Each piece of information you share online appears unremarkable in isolation. A name. A job title. A photograph from a restaurant. A comment on an industry post. A check-in at an airport. A mention in a company announcement. None of these individually raises concern. The problem is that they do not remain isolated — they are aggregated, indexed, and cross-referenced by data brokers, intelligence tools, and anyone motivated to look.
The result is that a person who has been individually careful about each disclosure may still have created a profile that is, in aggregate, detailed enough to know where they live, where they work, who they associate with, when they travel, what they own, and what they are likely worth. This profile is not created by hackers. It is assembled from information that was shared voluntarily, piece by piece, over years.
Social media is the most consistent source of self-generated exposure for high-value individuals. The risks are not confined to obvious disclosures — it is rarely a post that says "I am travelling to Geneva on Tuesday." The risks are in what can be inferred: the pattern of posts that establishes a weekly schedule, the photograph that reveals a home address in its background, the check-in that confirms a physical location at a specific time.
The audit must cover historical content as well as current behaviour. Platforms retain content that has been forgotten. Search engines index posts from years ago. Old accounts on platforms you no longer use remain searchable. The audit is not a one-time action; it is a recurring discipline applied consistently.

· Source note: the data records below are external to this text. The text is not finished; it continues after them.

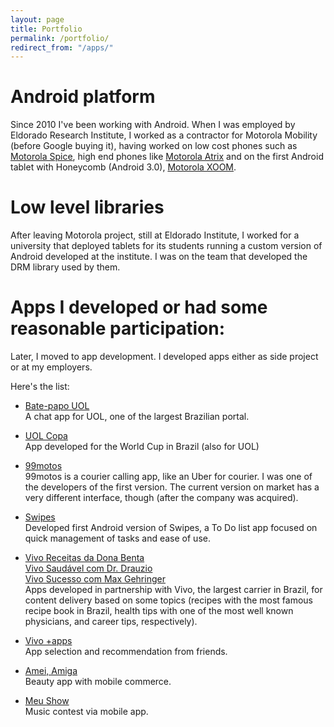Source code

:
 ```yaml
---
layout: page
title: Portfolio
permalink: /portfolio/
redirect_from: "/apps/"
---
```


# Android platform

Since 2010 I've been working with Android. When I was employed by Eldorado
Research Institute, I worked as a contractor for Motorola Mobility (before
Google buying it), having worked on low cost phones such as [Motorola Spice](http://www.gsmarena.com/motorola_spice_xt300-3540.php), high end phones like [Motorola Atrix](http://www.gsmarena.com/motorola_atrix-3709.php) and on the first Android tablet with Honeycomb (Android 3.0), [Motorola XOOM](http://www.gsmarena.com/motorola_xoom_mz604-3833.php).

# Low level libraries

After leaving Motorola project, still at Eldorado Institute, I worked for
a university that deployed tablets for its students running a custom version of
Android developed at the institute. I was on the team that developed the DRM
library used by them.

# Apps I developed or had some reasonable participation:

Later, I moved to app development. I developed apps either as side project or
at my employers.

Here's the list:

* [Bate-papo UOL](https://play.google.com/store/apps/details?id=br.com.uol.batepapo)  
  A chat app for UOL, one of the largest Brazilian portal.

* [UOL Copa](https://play.google.com/store/apps/details?id=br.org.eldorado.uolcopa)  
  App developed for the World Cup in Brazil (also for UOL)

* [99motos](http://www.99motos.com/)  
  99motos is a courier calling app, like an Uber for courier. I was one of the
  developers of the first version. The current version on market has a very
  different interface, though (after the company was acquired).

* [Swipes](http://www.swipesapp.com)  
  Developed first Android version of Swipes, a To Do list app focused on quick
  management of tasks and ease of use.

* [Vivo Receitas da Dona Benta](https://play.google.com/store/apps/details?id=com.movile.android.learning.donabenta)  
  [Vivo Saudável com Dr.  Drauzio](https://play.google.com/store/apps/details?id=com.movile.android.learning.drauziovarella)  
  [Vivo Sucesso com Max Gehringer](https://play.google.com/store/apps/details?id=com.movile.android.learning.maxgehringer)  
  Apps developed in partnership with Vivo, the largest carrier in Brazil, for
  content delivery based on some topics (recipes with the most famous recipe
  book in Brazil, health tips with one of the most well known physicians, and
  career tips, respectively).

* [Vivo +apps](https://play.google.com/store/apps/details?id=com.movile.android.appsvivo)  
  App selection and recommendation from friends.

* [Amei, Amiga](https://play.google.com/store/apps/details?id=com.movile.beauty)  
  Beauty app with mobile commerce.

* [Meu Show](https://play.google.com/store/apps/details?id=com.movile.vivomeushow)  
  Music contest via mobile app.



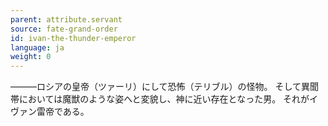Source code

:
 ```yaml
---
parent: attribute.servant
source: fate-grand-order
id: ivan-the-thunder-emperor
language: ja
weight: 0
---
```


―――ロシアの皇帝（ツァーリ）にして恐怖（テリブル）の怪物。
そして異聞帯においては魔獣のような姿へと変貌し、神に近い存在となった男。
それがイヴァン雷帝である。
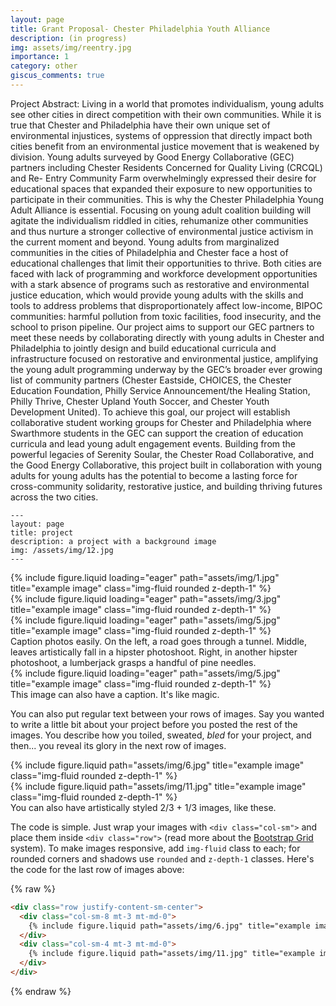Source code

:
 ```yaml
---
layout: page
title: Grant Proposal- Chester Philadelphia Youth Alliance
description: (in progress)
img: assets/img/reentry.jpg
importance: 1
category: other
giscus_comments: true
---
```


Project Abstract:
Living in a world that promotes individualism, young adults see other cities in direct
competition with their own communities. While it is true that Chester and Philadelphia
have their own unique set of environmental injustices, systems of oppression that
directly impact both cities benefit from an environmental justice movement that is
weakened by division. Young adults surveyed by Good Energy Collaborative (GEC)
partners including Chester Residents Concerned for Quality Living (CRCQL) and Re-
Entry Community Farm overwhelmingly expressed their desire for educational spaces
that expanded their exposure to new opportunities to participate in their communities.
This is why the Chester Philadelphia Young Adult Alliance is essential. Focusing on
young adult coalition building will agitate the individualism riddled in cities, rehumanize
other communities and thus nurture a stronger collective of environmental justice
activism in the current moment and beyond. Young adults from marginalized
communities in the cities of Philadelphia and Chester face a host of educational
challenges that limit their opportunities to thrive. Both cities are faced with lack of
programming and workforce development opportunities with a stark absence of programs
such as restorative and environmental justice education, which would provide young adults
with the skills and tools to address problems that disproportionately affect low-income, BIPOC
communities: harmful pollution from toxic facilities, food insecurity, and the school to prison
pipeline. Our project aims to support our GEC partners to meet these needs by collaborating
directly with young adults in Chester and Philadelphia to jointly design and build
educational curricula and infrastructure focused on restorative and environmental justice,
amplifying the young adult programming underway by the GEC’s broader ever growing list of
community partners (Chester Eastside, CHOICES, the Chester Education Foundation, Philly
Service Announcement/the Healing Station, Philly Thrive, Chester Upland Youth Soccer,
and Chester Youth Development United). To achieve this goal, our project will establish
collaborative student working groups for Chester and Philadelphia where Swarthmore students in
the GEC can support the creation of education curricula and lead young adult engagement
events. Building from the powerful legacies of Serenity Soular, the Chester Road Collaborative,
and the Good Energy Collaborative, this project built in collaboration with young adults for
young adults has the potential to become a lasting force for cross-community solidarity,
restorative justice, and building thriving futures across the two cities.

    ---
    layout: page
    title: project
    description: a project with a background image
    img: /assets/img/12.jpg
    ---

<div class="row">
    <div class="col-sm mt-3 mt-md-0">
        {% include figure.liquid loading="eager" path="assets/img/1.jpg" title="example image" class="img-fluid rounded z-depth-1" %}
    </div>
    <div class="col-sm mt-3 mt-md-0">
        {% include figure.liquid loading="eager" path="assets/img/3.jpg" title="example image" class="img-fluid rounded z-depth-1" %}
    </div>
    <div class="col-sm mt-3 mt-md-0">
        {% include figure.liquid loading="eager" path="assets/img/5.jpg" title="example image" class="img-fluid rounded z-depth-1" %}
    </div>
</div>
<div class="caption">
    Caption photos easily. On the left, a road goes through a tunnel. Middle, leaves artistically fall in a hipster photoshoot. Right, in another hipster photoshoot, a lumberjack grasps a handful of pine needles.
</div>
<div class="row">
    <div class="col-sm mt-3 mt-md-0">
        {% include figure.liquid loading="eager" path="assets/img/5.jpg" title="example image" class="img-fluid rounded z-depth-1" %}
    </div>
</div>
<div class="caption">
    This image can also have a caption. It's like magic.
</div>

You can also put regular text between your rows of images.
Say you wanted to write a little bit about your project before you posted the rest of the images.
You describe how you toiled, sweated, _bled_ for your project, and then... you reveal its glory in the next row of images.

<div class="row justify-content-sm-center">
    <div class="col-sm-8 mt-3 mt-md-0">
        {% include figure.liquid path="assets/img/6.jpg" title="example image" class="img-fluid rounded z-depth-1" %}
    </div>
    <div class="col-sm-4 mt-3 mt-md-0">
        {% include figure.liquid path="assets/img/11.jpg" title="example image" class="img-fluid rounded z-depth-1" %}
    </div>
</div>
<div class="caption">
    You can also have artistically styled 2/3 + 1/3 images, like these.
</div>

The code is simple.
Just wrap your images with `<div class="col-sm">` and place them inside `<div class="row">` (read more about the <a href="https://getbootstrap.com/docs/4.4/layout/grid/">Bootstrap Grid</a> system).
To make images responsive, add `img-fluid` class to each; for rounded corners and shadows use `rounded` and `z-depth-1` classes.
Here's the code for the last row of images above:

{% raw %}

```html
<div class="row justify-content-sm-center">
  <div class="col-sm-8 mt-3 mt-md-0">
    {% include figure.liquid path="assets/img/6.jpg" title="example image" class="img-fluid rounded z-depth-1" %}
  </div>
  <div class="col-sm-4 mt-3 mt-md-0">
    {% include figure.liquid path="assets/img/11.jpg" title="example image" class="img-fluid rounded z-depth-1" %}
  </div>
</div>
```

{% endraw %}
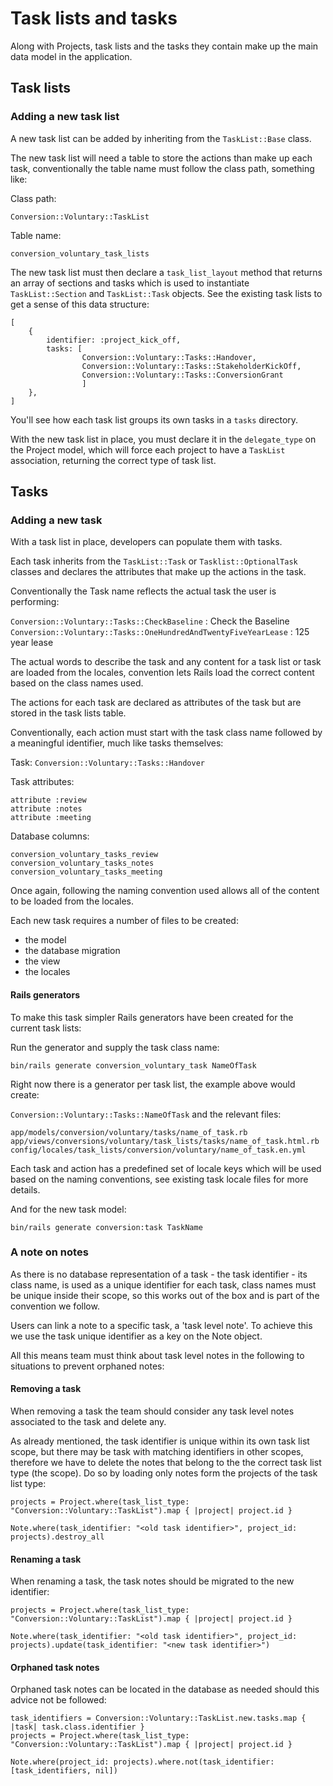 # Task lists and tasks

Along with Projects, task lists and the tasks they contain make up the main data
model in the application.

## Task lists

### Adding a new task list

A new task list can be added by inheriting from the `TaskList::Base` class.

The new task list will need a table to store the actions than make up each task,
conventionally the table name must follow the class path, something like:

Class path:

```
Conversion::Voluntary::TaskList
```

Table name:

```
conversion_voluntary_task_lists
```

The new task list must then declare a `task_list_layout` method that returns an
array of sections and tasks which is used to instantiate `TaskList::Section` and
`TaskList::Task` objects. See the existing task lists to get a sense of this
data structure:

```
[
    {
        identifier: :project_kick_off,
        tasks: [
                Conversion::Voluntary::Tasks::Handover,
                Conversion::Voluntary::Tasks::StakeholderKickOff,
                Conversion::Voluntary::Tasks::ConversionGrant
                ]
    },
]
```

You'll see how each task list groups its own tasks in a `tasks` directory.

With the new task list in place, you must declare it in the `delegate_type` on
the Project model, which will force each project to have a `TaskList`
association, returning the correct type of task list.

## Tasks

### Adding a new task

With a task list in place, developers can populate them with tasks.

Each task inherits from the `TaskList::Task` or `Tasklist::OptionalTask` classes
and declares the attributes that make up the actions in the task.

Conventionally the Task name reflects the actual task the user is performing:

`Conversion::Voluntary::Tasks::CheckBaseline` : Check the Baseline
`Conversion::Voluntary::Tasks::OneHundredAndTwentyFiveYearLease` : 125 year
lease

The actual words to describe the task and any content for a task list or task
are loaded from the locales, convention lets Rails load the correct content
based on the class names used.

The actions for each task are declared as attributes of the task but are stored
in the task lists table.

Conventionally, each action must start with the task class name followed by a
meaningful identifier, much like tasks themselves:

Task: `Conversion::Voluntary::Tasks::Handover`

Task attributes:

```
attribute :review
attribute :notes
attribute :meeting
```

Database columns:

```
conversion_voluntary_tasks_review
conversion_voluntary_tasks_notes
conversion_voluntary_tasks_meeting
```

Once again, following the naming convention used allows all of the content to be
loaded from the locales.

Each new task requires a number of files to be created:

- the model
- the database migration
- the view
- the locales

#### Rails generators

To make this task simpler Rails generators have been created for the current
task lists:

Run the generator and supply the task class name:

```
bin/rails generate conversion_voluntary_task NameOfTask
```

Right now there is a generator per task list, the example above would create:

`Conversion::Voluntary::Tasks::NameOfTask` and the relevant files:

```
app/models/conversion/voluntary/tasks/name_of_task.rb
app/views/conversions/voluntary/task_lists/tasks/name_of_task.html.rb
config/locales/task_lists/conversion/voluntary/name_of_task.en.yml
```

Each task and action has a predefined set of locale keys which will be used
based on the naming conventions, see existing task locale files for more
details.

And for the new task model:

```
bin/rails generate conversion:task TaskName
```

### A note on notes

As there is no database representation of a task - the task identifier - its
class name, is used as a unique identifier for each task, class names must be
unique inside their scope, so this works out of the box and is part of the
convention we follow.

Users can link a note to a specific task, a 'task level note'. To achieve this
we use the task unique identifier as a key on the Note object.

All this means team must think about task level notes in the following to
situations to prevent orphaned notes:

#### Removing a task

When removing a task the team should consider any task level notes associated to
the task and delete any.

As already mentioned, the task identifier is unique within its own task list
scope, but there may be task with matching identifiers in other scopes,
therefore we have to delete the notes that belong to the the correct task list
type (the scope). Do so by loading only notes form the projects of the task list
type:

```
projects = Project.where(task_list_type: "Conversion::Voluntary::TaskList").map { |project| project.id }

Note.where(task_identifier: "<old task identifier>", project_id: projects).destroy_all
```

#### Renaming a task

When renaming a task, the task notes should be migrated to the new identifier:

```
projects = Project.where(task_list_type: "Conversion::Voluntary::TaskList").map { |project| project.id }

Note.where(task_identifier: "<old task identifier>", project_id: projects).update(task_identifier: "<new task identifier>")
```

#### Orphaned task notes

Orphaned task notes can be located in the database as needed should this advice
not be followed:

```
task_identifiers = Conversion::Voluntary::TaskList.new.tasks.map { |task| task.class.identifier }
projects = Project.where(task_list_type: "Conversion::Voluntary::TaskList").map { |project| project.id }

Note.where(project_id: projects).where.not(task_identifier: [task_identifiers, nil])
```

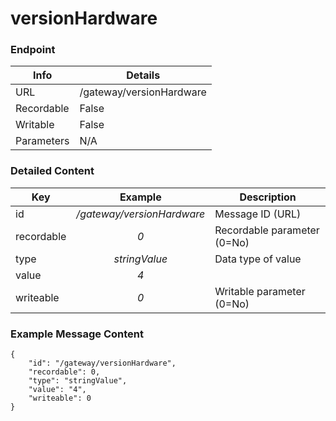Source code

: # versionHardware



### Endpoint

| Info  | Details |
| ------------- | ------------- |
| URL   | /gateway/versionHardware   |
| Recordable   | False   |
| Writable   | False   |
| Parameters  | N/A |

### Detailed Content

|  Key  | Example | Description |
| ------------- | :------: | ------------------------------ |
|  id | _/gateway/versionHardware_ | Message ID (URL) |
|  recordable | _0_ | Recordable parameter (0=No) |
|  type | _stringValue_ | Data type of value |
|  value | _4_ |  |
|  writeable | _0_ | Writable parameter (0=No) |



### Example Message Content
```
{
    "id": "/gateway/versionHardware",
    "recordable": 0,
    "type": "stringValue",
    "value": "4",
    "writeable": 0
}
```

LinkedIn and equivalent professional platforms present a specific challenge: they are designed to maximise disclosed information as a feature, and professional norms encourage comprehensive disclosure. For most people in most careers, this is harmless. For individuals with significant assets, prominent roles, or contentious business interests, a fully populated professional profile is a detailed intelligence briefing available to anyone who looks.
The decision about what to list is a conscious one. Current role and employer may be necessary for professional credibility. A full employment history going back fifteen years, a complete list of board memberships, and advisory roles at organisations that signal investment interests are all optional. List what serves a purpose. Omit what does not.
Photographs carry more information than their visible content. EXIF data embedded in unprocessed image files includes GPS coordinates, device model, and timestamp — data that social platforms sometimes strip but do not always. The safest approach is to strip this data before posting, using any standard image processing tool.
The visible content of photographs is equally significant. An image shared from a home reveals the interior, and sometimes the street visible through the window. A photograph at a restaurant may reveal the area you frequent. An image from a vehicle may show the registration plate. None of these require a dedicated effort to exploit — they require only a motivated person and a few minutes.